Introduction
The Symposium is essentially a conversation between “friends” from the upper class of Athens. This symposium consists of making eulogies about love, or as some participants would say, praising love as a god more specifically.
The setting of the Symposium is Agathon’s house.
An important cultural context about the symposium and Athenian society at the time: these gatherings were exclusively for upper-class men, and homosexuality was not only acceptable but often encouraged among men of this social class. Most of the symposium’s participants were involved in romantic relationships with other men - for instance, Socrates and Alcibiades, and Agathon and Pausanias (his lover).
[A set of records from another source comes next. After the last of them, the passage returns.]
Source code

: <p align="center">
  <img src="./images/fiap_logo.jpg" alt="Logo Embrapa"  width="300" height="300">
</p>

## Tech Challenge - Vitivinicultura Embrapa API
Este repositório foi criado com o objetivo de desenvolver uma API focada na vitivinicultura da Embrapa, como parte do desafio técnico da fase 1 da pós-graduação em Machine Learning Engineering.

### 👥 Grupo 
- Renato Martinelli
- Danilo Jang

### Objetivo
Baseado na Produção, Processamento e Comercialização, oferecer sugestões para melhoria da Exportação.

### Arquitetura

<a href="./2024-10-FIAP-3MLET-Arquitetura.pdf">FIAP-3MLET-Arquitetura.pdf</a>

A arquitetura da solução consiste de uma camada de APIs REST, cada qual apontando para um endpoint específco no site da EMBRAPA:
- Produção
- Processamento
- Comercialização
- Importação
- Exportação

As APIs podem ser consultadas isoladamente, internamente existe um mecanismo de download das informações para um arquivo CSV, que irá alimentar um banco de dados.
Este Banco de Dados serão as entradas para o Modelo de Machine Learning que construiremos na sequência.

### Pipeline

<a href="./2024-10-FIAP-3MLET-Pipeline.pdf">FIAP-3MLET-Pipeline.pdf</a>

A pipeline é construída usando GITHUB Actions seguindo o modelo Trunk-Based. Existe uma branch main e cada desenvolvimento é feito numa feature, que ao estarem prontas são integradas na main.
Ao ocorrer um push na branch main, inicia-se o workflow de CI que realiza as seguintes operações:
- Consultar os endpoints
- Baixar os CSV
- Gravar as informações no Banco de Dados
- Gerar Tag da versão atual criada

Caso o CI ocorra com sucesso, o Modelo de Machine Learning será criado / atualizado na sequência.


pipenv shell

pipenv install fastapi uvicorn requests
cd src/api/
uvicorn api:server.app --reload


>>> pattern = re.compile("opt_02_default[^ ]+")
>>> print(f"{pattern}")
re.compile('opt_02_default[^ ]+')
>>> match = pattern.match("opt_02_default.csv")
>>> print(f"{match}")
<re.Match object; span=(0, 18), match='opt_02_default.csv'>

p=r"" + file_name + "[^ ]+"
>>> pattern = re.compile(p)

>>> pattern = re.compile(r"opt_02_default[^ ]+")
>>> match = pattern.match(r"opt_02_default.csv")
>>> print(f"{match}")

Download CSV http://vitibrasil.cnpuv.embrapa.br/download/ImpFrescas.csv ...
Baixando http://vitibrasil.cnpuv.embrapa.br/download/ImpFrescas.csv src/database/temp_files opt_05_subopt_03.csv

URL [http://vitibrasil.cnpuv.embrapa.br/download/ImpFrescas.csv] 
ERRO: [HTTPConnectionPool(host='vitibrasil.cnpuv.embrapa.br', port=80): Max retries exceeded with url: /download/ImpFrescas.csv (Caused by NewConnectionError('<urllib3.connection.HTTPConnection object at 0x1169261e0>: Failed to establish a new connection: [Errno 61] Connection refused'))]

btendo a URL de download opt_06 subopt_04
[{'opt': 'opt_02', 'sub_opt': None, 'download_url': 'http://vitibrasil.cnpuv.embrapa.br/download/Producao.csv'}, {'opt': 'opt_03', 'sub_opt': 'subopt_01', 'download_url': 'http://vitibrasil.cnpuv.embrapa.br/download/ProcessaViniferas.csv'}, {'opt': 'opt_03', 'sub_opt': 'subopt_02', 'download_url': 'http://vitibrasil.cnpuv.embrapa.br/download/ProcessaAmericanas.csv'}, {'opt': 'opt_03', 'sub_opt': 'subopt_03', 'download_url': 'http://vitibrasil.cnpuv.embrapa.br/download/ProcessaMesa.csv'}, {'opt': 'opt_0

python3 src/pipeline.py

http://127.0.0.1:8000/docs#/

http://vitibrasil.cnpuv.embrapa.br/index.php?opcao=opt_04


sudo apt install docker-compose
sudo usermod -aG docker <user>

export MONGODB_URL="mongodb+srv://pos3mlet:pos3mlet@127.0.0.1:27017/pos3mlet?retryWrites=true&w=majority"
I won’t talk about all the eulogies but just about the ones that most attracted me.
Phaedrus
There isn’t much that attracted me in the Phaedrus speech besides the whole idea that he presented, reminded me of the concept of partnership, and that’s what I understood about the Phaedrus speech.
He goes by saying a lover’s relationship brings one greater benefit that usually family and friends cannot bring with the same effectiveness, and that’s the difference between the relationships for him.
And what is this benefit? He basically says that (a very compressed summary), when you are in the presence of your lover, you get more courageous and you also get more afraid of committing moral mistakes, because you would be ashamed about what your lover would think about your shameful acts.
And regarding courage, one of the main things that Phaedrus talked about and gave some examples from Homer’s Odyssey is that lovers are prepared to die for each other, and for him that’s just very important. That’s like one of the big pieces of the benefits. And he even claims that a battalion on a battlefield made only of lovers would be one of the strongest battalions in the world, because all the soldiers there would be with full courage, they would die with each other. And they also would feel shame to drop their weapons in front of their loved ones, so they wouldn’t do that.
“For what lover would not choose rather to be seen by all mankind than by his beloved, either when abandoning his post or throwing away his arms? He would be ready to die a thousand deaths rather than endure this. Or who would desert his beloved or fail him in the hour of danger? The veriest coward would become an inspired hero, equal to the bravest, at such a time; Eros would inspire him. That courage which, as Homer says, the god breathes into the souls of some heroes, Eros of his own nature infuses into the lover.”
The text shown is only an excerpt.